You are probably right. I guess I was trying to encourage people to branch out and reach higher. I thought given the pedigree you outlined, you might give it a try with the right encouragement. That must have come across as arrogance given your reaction. I know Tom has the same reaction, despite his prominent bash sticker.
The challenge and intrigue must have been a larger motivation for me than I appreciate now. I am not sure the high level arguments I made above would have encouraged me to try if that itch wasn’t there in the first place.
This distraction needs to end. I bid this forum adieu.
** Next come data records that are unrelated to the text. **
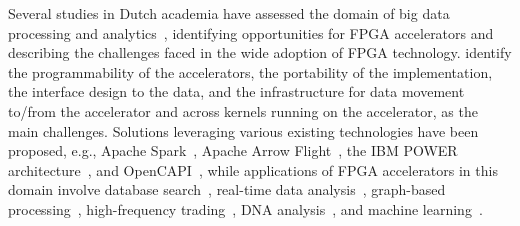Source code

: Several studies in Dutch academia 
 have assessed the domain of big data processing and analytics~\cite{Hoozemans2021FPGAOpportunities, Peltenburg2021GeneratingArrow, Rellermeyer2019TheProcessing, Fang2020In-memorySurvey}, identifying opportunities for FPGA accelerators %
 and describing the challenges faced in the wide adoption of FPGA technology. \citet{Peltenburg2021GeneratingArrow} identify %
 the programmability %
 of the accelerators, %
 the portability %
 of the implementation, %
 the interface design %
 to the data, and %
 the infrastructure %
 for data movement to/from the accelerator and across %
 kernels %
 running on %
 the accelerator, as the main challenges. Solutions %
 leveraging various existing technologies have been proposed, e.g., Apache Spark~\cite{ApacheSpark}, Apache Arrow Flight~\cite{ArrowFlight}, the IBM POWER architecture~\cite{7924241}, and OpenCAPI~\cite{OpenCAPI}, while applications 
of FPGA accelerators in this domain %
involve database search~\cite{Fang2020In-memorySurvey}, real-time data analysis~\cite{Chrysos2019DataNode}, graph-based processing~\cite{Iosup2023GraphContinuum, Prodan2022TowardsEurope}, high-frequency trading~\cite{Chen2021FPGAAlgorithm}, DNA analysis~\cite{Voicu2019SparkJNI:Spark}, and machine learning~\cite{Rellermeyer2019TheProcessing}.



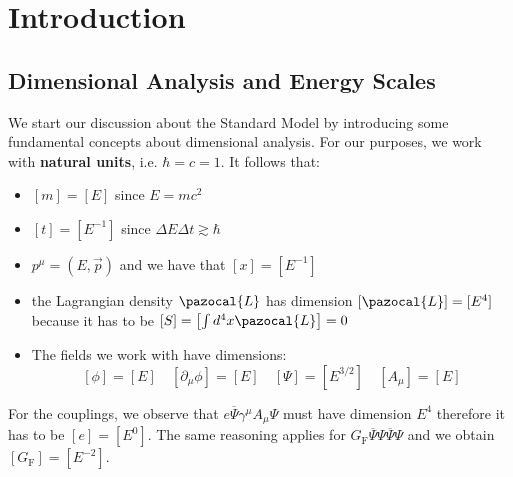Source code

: \documentclass[../main.tex]{subfiles}
\begin{document}
\setchapterpreamble[u]{\margintoc}
\chapter[Introduction]{Introduction\footnotemark[0]}
\section{Dimensional Analysis and Energy Scales}
We start our discussion about the Standard Model by introducing some fundamental concepts about dimensional analysis. For our purposes, we work with \textbf{natural units}, i.e. $\hbar=c=1$. It follows that:
\begin{itemize}
    \item $[m]=[E]$ since $E=mc^2$ 
    \item $[t]=[E^{-1}]$ since $\Delta E\Delta t\gtrsim\hbar$
    \item $p^\mu=(E,\Vec{p})$ and we have that $[x]=[E^{-1}]$
    \item the Lagrangian density $\pazocal{L}$ has dimension $[\pazocal{L}]=[E^4]$ because it has to be $[S]=\left[\int d^4x\pazocal{L}\right]=0$
    \item The fields we work with have dimensions:
    \[
    [\phi]=[E] \quad [\partial_\mu\phi]=[E] \quad [\Psi]=[E^{3/2}] \quad [A_\mu]=[E]
    \]
\end{itemize}
For the couplings, we observe that $e\overline{\Psi}\gamma^\mu A_\mu\Psi$ must have dimension $E^4$ therefore it has to be $[e]=[E^0]$. The same reasoning applies for $G_{\text{F}}\overline{\Psi}\Psi\overline{\Psi}\Psi$ and we obtain $[G_{\text{F}}]=[E^{-2}]$.
\end{document}
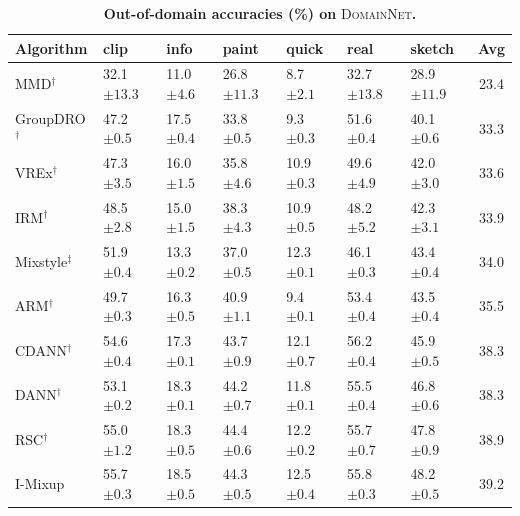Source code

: \documentclass[10pt]{article}
\newcommand{\data}[1]{\textsc{#1}}
\begin{document}
\begin{table}[H]
\centering
\small
\renewcommand{\arraystretch}{1.1}
\caption{\small\textbf{Out-of-domain accuracies (\%) on} \data{DomainNet}\textbf{.}}
\begin{tabular}{lllllll|c}
\toprule
\textbf{Algorithm} & \textbf{clip} & \textbf{info} & \textbf{paint} & \textbf{quick} & \textbf{real} & \textbf{sketch} & \textbf{Avg} \\
\midrule
MMD$^\dagger$ & 32.1 \scriptsize$\pm13.3$ & 11.0 \scriptsize$\pm4.6$ & 26.8 \scriptsize$\pm11.3$ & 8.7 \scriptsize$\pm2.1$ & 32.7 \scriptsize$\pm13.8$ & 28.9 \scriptsize$\pm11.9$ & 23.4 \\
GroupDRO$^\dagger$ & 47.2 \scriptsize$\pm0.5$ & 17.5 \scriptsize$\pm0.4$ & 33.8 \scriptsize$\pm0.5$ & 9.3 \scriptsize$\pm0.3$ & 51.6 \scriptsize$\pm0.4$ & 40.1 \scriptsize$\pm0.6$ & 33.3 \\
VREx$^\dagger$ & 47.3 \scriptsize$\pm3.5$ & 16.0 \scriptsize$\pm1.5$ & 35.8 \scriptsize$\pm4.6$ & 10.9 \scriptsize$\pm0.3$ & 49.6 \scriptsize$\pm4.9$ & 42.0 \scriptsize$\pm3.0$ & 33.6 \\
IRM$^\dagger$ & 48.5 \scriptsize$\pm2.8$ & 15.0 \scriptsize$\pm1.5$ & 38.3 \scriptsize$\pm4.3$ & 10.9 \scriptsize$\pm0.5$ & 48.2 \scriptsize$\pm5.2$ & 42.3 \scriptsize$\pm3.1$ & 33.9 \\
Mixstyle$^\ddagger$ & 51.9 \scriptsize$\pm0.4$ & 13.3 \scriptsize$\pm0.2$ & 37.0 \scriptsize$\pm0.5$ & 12.3 \scriptsize$\pm0.1$ & 46.1 \scriptsize$\pm0.3$ & 43.4 \scriptsize$\pm0.4$ & 34.0 \\
ARM$^\dagger$ & 49.7 \scriptsize$\pm0.3$ & 16.3 \scriptsize$\pm0.5$ & 40.9 \scriptsize$\pm1.1$ & 9.4 \scriptsize$\pm0.1$ & 53.4 \scriptsize$\pm0.4$ & 43.5 \scriptsize$\pm0.4$ & 35.5 \\
CDANN$^\dagger$ & 54.6 \scriptsize$\pm0.4$ & 17.3 \scriptsize$\pm0.1$ & 43.7 \scriptsize$\pm0.9$ & 12.1 \scriptsize$\pm0.7$ & 56.2 \scriptsize$\pm0.4$ & 45.9 \scriptsize$\pm0.5$ & 38.3 \\
DANN$^\dagger$ & 53.1 \scriptsize$\pm0.2$ & 18.3 \scriptsize$\pm0.1$ & 44.2 \scriptsize$\pm0.7$ & 11.8 \scriptsize$\pm0.1$ & 55.5 \scriptsize$\pm0.4$ & 46.8 \scriptsize$\pm0.6$ & 38.3 \\
RSC$^\dagger$ & 55.0 \scriptsize$\pm1.2$ & 18.3 \scriptsize$\pm0.5$ & 44.4 \scriptsize$\pm0.6$ & 12.2 \scriptsize$\pm0.2$ & 55.7 \scriptsize$\pm0.7$ & 47.8 \scriptsize$\pm0.9$ & 38.9 \\
I-Mixup & 55.7 \scriptsize$\pm0.3$ & 18.5 \scriptsize$\pm0.5$ & 44.3 \scriptsize$\pm0.5$ & 12.5 \scriptsize$\pm0.4$ & 55.8 \scriptsize$\pm0.3$ & 48.2 \scriptsize$\pm0.5$ & 39.2 \\

\end{tabular}
\end{table}
\end{document}
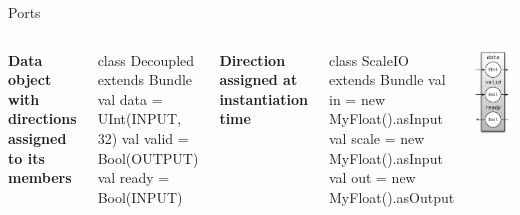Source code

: \documentclass[xcolor=pdflatex,dvipsnames,table]{beamer}
\begin{document}
\begin{frame}[fragile]{Ports}

\begin{columns}

\textbf{Data object with directions assigned to its members}

\begin{scala}
class Decoupled extends Bundle {
  val data  = UInt(INPUT, 32)
  val valid = Bool(OUTPUT)
  val ready = Bool(INPUT)
}
\end{scala}

\textbf{Direction assigned at instantiation time}

\begin{scala}
class ScaleIO extends Bundle {
  val in    = new MyFloat().asInput
  val scale = new MyFloat().asInput
  val out   = new MyFloat().asOutput
}
\end{scala}


\begin{center}
\includegraphics[height=0.9\textheight]{figs/fifoio.pdf} 
\end{center}

\end{columns}

\end{frame}
\end{document}

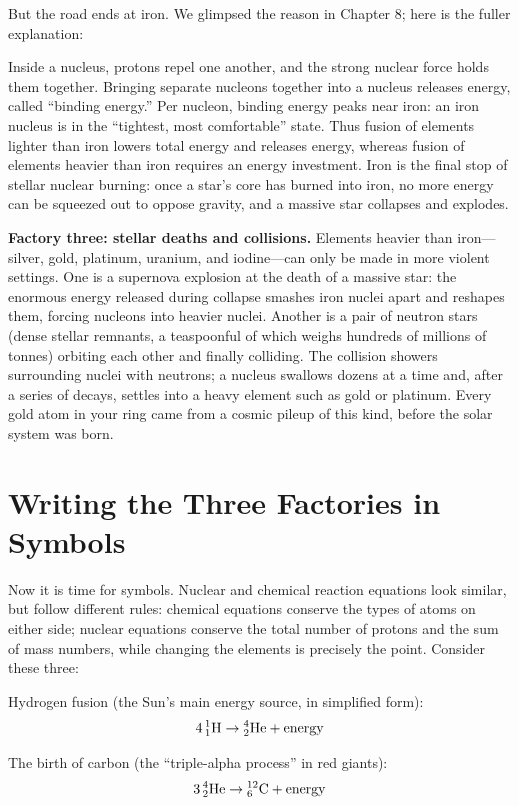 But the road ends at iron. We glimpsed the reason in Chapter 8; here is the fuller explanation:

\begin{qiaoliang}
Inside a nucleus, protons repel one another, and the strong nuclear force holds them together. Bringing separate nucleons together into a nucleus releases energy, called ``binding energy.'' Per nucleon, binding energy peaks near iron: an iron nucleus is in the ``tightest, most comfortable'' state. Thus fusion of elements lighter than iron lowers total energy and releases energy, whereas fusion of elements heavier than iron requires an energy investment. Iron is the final stop of stellar nuclear burning: once a star's core has burned into iron, no more energy can be squeezed out to oppose gravity, and a massive star collapses and explodes.
\end{qiaoliang}

\textbf{Factory three: stellar deaths and collisions.} Elements heavier than iron---silver, gold, platinum, uranium, and iodine---can only be made in more violent settings. One is a supernova explosion at the death of a massive star: the enormous energy released during collapse smashes iron nuclei apart and reshapes them, forcing nucleons into heavier nuclei. Another is a pair of neutron stars (dense stellar remnants, a teaspoonful of which weighs hundreds of millions of tonnes) orbiting each other and finally colliding. The collision showers surrounding nuclei with neutrons; a nucleus swallows dozens at a time and, after a series of decays, settles into a heavy element such as gold or platinum. Every gold atom in your ring came from a cosmic pileup of this kind, before the solar system was born.

\section{Writing the Three Factories in Symbols}

Now it is time for symbols. Nuclear and chemical reaction equations look similar, but follow different rules: chemical equations conserve the types of atoms on either side; nuclear equations conserve the total number of protons and the sum of mass numbers, while changing the elements is precisely the point. Consider these three:

Hydrogen fusion (the Sun's main energy source, in simplified form):
\[4\,\chem{^{1}_{1}H} \rightarrow \chem{^{4}_{2}He} + \text{energy}\]

The birth of carbon (the ``triple-alpha process'' in red giants):
\[3\,\chem{^{4}_{2}He} \rightarrow \chem{^{12}_{6}C} + \text{energy}\]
For my part, I haven’t said it enough times I guess, OPNsense on the same hardware as pfsense runs slower (and not by just a few bit/sec here) and doesn’t support the same hardware either. When you need to add tunable to get the support of Chelsio 10GE NICs that have been supported in pfsense since they were out on the market, what else can you think has been neglected?
The only thing going for OPNsense its their GUI, but even then it uses the left-menu paradign that plagues all new GUI which lengthen the number of actions/hand movements/clicks to perform what would be quicker in an older standard top menu - like pfsense does for example (Xen Orchestra also comes to mind here as a bad GUI).
Their dev team is too small and don’t really bring something more on the table except being a EU-based software.
Netgate might have had their bad moments in the past (who didnt?), but their software is top notch.
pfsense tech is proven and works, and even as a Fortigate specialist, I would recommended it - heck it is my main router at home in front of Fortigate!
For me OPNsense is more a gimmick that shouldn’t even exist and I would rather use IPFire then that firewall, thx to all the bad experience I had with it in the past, and still recently. Don’t touch that firewall please and let it die.
Even tho OPNsense is using the Wireguard code that was sponsored by Netgate, their Wireguard VPN performance is much slower, all comes down to implementation.